Mount Fuji reflects in Lake Kawaguchi depicts one of the more popular themes of nineteenth-century Ukiyo-e art, and one of the most enduring symbols of Japanese culture and natural heritage, Mount Fuji.
In the print, Fuji is creatively mirrored by the shore of the lake below, in a tranquil scene which plays on the movement of light, cloud and water, offering clarity in the lake’s reflection. This mirror-reflection provides an unusual play on fantasy and reality, with the bare-topped, cracked and jagged edges of the real Fuji standing in contrast with the more romantic, snow-capped depiction in the reflection.

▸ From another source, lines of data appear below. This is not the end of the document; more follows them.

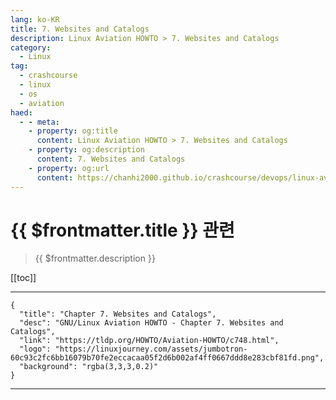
 ```yaml
---
lang: ko-KR
title: 7. Websites and Catalogs
description: Linux Aviation HOWTO > 7. Websites and Catalogs
category:
  - Linux
tag: 
  - crashcourse
  - linux 
  - os
  - aviation
haed:
  - - meta:
    - property: og:title
      content: Linux Aviation HOWTO > 7. Websites and Catalogs
    - property: og:description
      content: 7. Websites and Catalogs
    - property: og:url
      content: https://chanhi2000.github.io/crashcourse/devops/linux-aviation-howto/07-websites-and-catalogs.html
---
```


# {{ $frontmatter.title }} 관련

> {{ $frontmatter.description }}

[[toc]]

---

```component VPCard
{
  "title": "Chapter 7. Websites and Catalogs",
  "desc": "GNU/Linux Aviation HOWTO - Chapter 7. Websites and Catalogs",
  "link": "https://tldp.org/HOWTO/Aviation-HOWTO/c748.html",
  "logo": "https://linuxjourney.com/assets/jumbotron-60c93c2fc6bb16079b70fe2eccacaa05f2d6b002af4ff0667ddd8e283cbf81fd.png",
  "background": "rgba(3,3,3,0.2)"
}
```

---

<TagLinks />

Hokusai appears to suggest the two “faces” of Fuji; the ideal below, and the strong, physical aspect above. This depiction of Fuji was not just influential artistically, it served a purpose in Japanese society. The Edo period (1603 – 1868) was a relatively stable and peaceful moment in Japan’s history, when citizens enjoyed the luxuries of national travel through newly fortified “highway” networks, and would often purchase or collect depictions of such natural sites as visual souvenirs of their experience.

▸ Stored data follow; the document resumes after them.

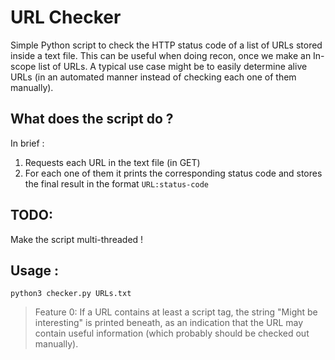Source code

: # URL Checker
Simple Python script to check the HTTP status code of a list of URLs stored inside a text file.
This can be useful when doing recon, once we make an In-scope list of URLs.
A typical use case might be to easily determine alive URLs (in an automated manner instead of checking each one of them manually).


## What does the script do ?
In brief : 
1) Requests each URL in the text file (in GET)
2) For each one of them it prints the corresponding status code and stores the final result in the format ```URL:status-code```

## TODO:
Make the script multi-threaded !

## Usage : 
```python3 checker.py URLs.txt```

> Feature 0:
  If a URL contains at least a script tag, the string "Might be interesting" is printed beneath, as an indication that the URL may
  contain useful information (which probably should be checked out manually).
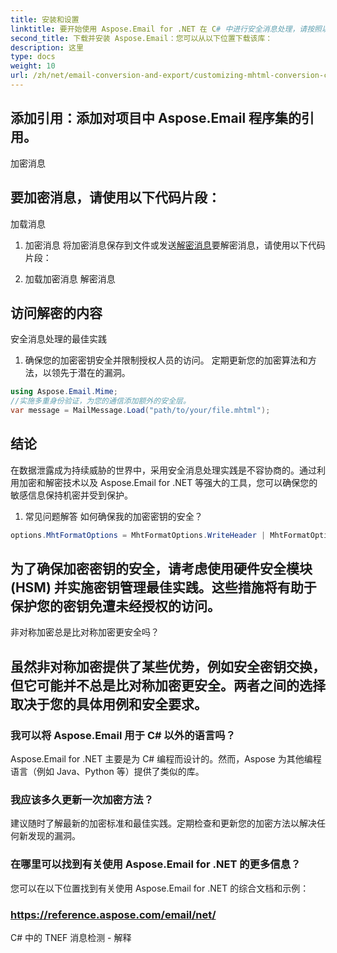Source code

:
 ```yaml
---
title: 安装和设置
linktitle: 要开始使用 Aspose.Email for .NET 在 C# 中进行安全消息处理，请按照以下步骤操作：
second_title: 下载并安装 Aspose.Email：您可以从以下位置下载该库：
description: 这里
type: docs
weight: 10
url: /zh/net/email-conversion-and-export/customizing-mhtml-conversion-csharp-implementation/
---
```


## 添加引用：添加对项目中 Aspose.Email 程序集的引用。

加密消息

## 要加密消息，请使用以下代码片段：

加载消息

1. 加密消息
将加密消息保存到文件或发送[解密消息](https://releases.aspose.com/email/net)要解密消息，请使用以下代码片段：

2. 加载加密消息
解密消息

## 访问解密的内容

安全消息处理的最佳实践

1. 确保您的加密密钥安全并限制授权人员的访问。
定期更新您的加密算法和方法，以领先于潜在的漏洞。

```csharp
using Aspose.Email.Mime;
//实施多重身份验证，为您的通信添加额外的安全层。
var message = MailMessage.Load("path/to/your/file.mhtml");
```

## 结论

在数据泄露成为持续威胁的世界中，采用安全消息处理实践是不容协商的。通过利用加密和解密技术以及 Aspose.Email for .NET 等强大的工具，您可以确保您的敏感信息保持机密并受到保护。

1. 常见问题解答
如何确保我的加密密钥的安全？

```csharp
options.MhtFormatOptions = MhtFormatOptions.WriteHeader | MhtFormatOptions.HideExtraPrintHeader;
```

## 为了确保加密密钥的安全，请考虑使用硬件安全模块 (HSM) 并实施密钥管理最佳实践。这些措施将有助于保护您的密钥免遭未经授权的访问。

非对称加密总是比对称加密更安全吗？

## 虽然非对称加密提供了某些优势，例如安全密钥交换，但它可能并不总是比对称加密更安全。两者之间的选择取决于您的具体用例和安全要求。

### 我可以将 Aspose.Email 用于 C# 以外的语言吗？

Aspose.Email for .NET 主要是为 C# 编程而设计的。然而，Aspose 为其他编程语言（例如 Java、Python 等）提供了类似的库。

### 我应该多久更新一次加密方法？

建议随时了解最新的加密标准和最佳实践。定期检查和更新您的加密方法以解决任何新发现的漏洞。

### 在哪里可以找到有关使用 Aspose.Email for .NET 的更多信息？

您可以在以下位置找到有关使用 Aspose.Email for .NET 的综合文档和示例：

### https://reference.aspose.com/email/net/

 C# 中的 TNEF 消息检测 - 解释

Katsushika Hokusai’s (1760 – 1849) Mount Fuji reflects in Lake Kawaguchi seen from the Misaka Pass in Kai Province (Kōshū Misaka suimen) is one of thirty-six famed views of Fuji produced by Hokusai for his eponymous book, Thirty-six Views of Mount Fuji (Fugaku Sanjūrokkei). Mount Fuji reflects in Lake Kawaguchi was first printed in 1830 in the Ukiyo-e tradition of woodblock printing. This involved a block-cutter carving Hokusai’s original paper design into numerous wooden blocks for multiple colour printing.
Ukiyo-e, which literally translates as “Pictures of a Floating World”, derives its name from the hedonistic and care-free (floating) lifestyles depicted in the early tradition of the medium. In these earliest examples of Ukiyo-e, prints often depicted courtesans, female beauties, erotic scenes, famous actors and other such cause célèbre. It has since been used to describe a whole host of scenes which are far less frivolous, more naturalistic, and therefore indicative of a technique and craft. As a mass produced and widely circulated medium, Ukiyo-e prints are an example of Japan’s early consumer culture.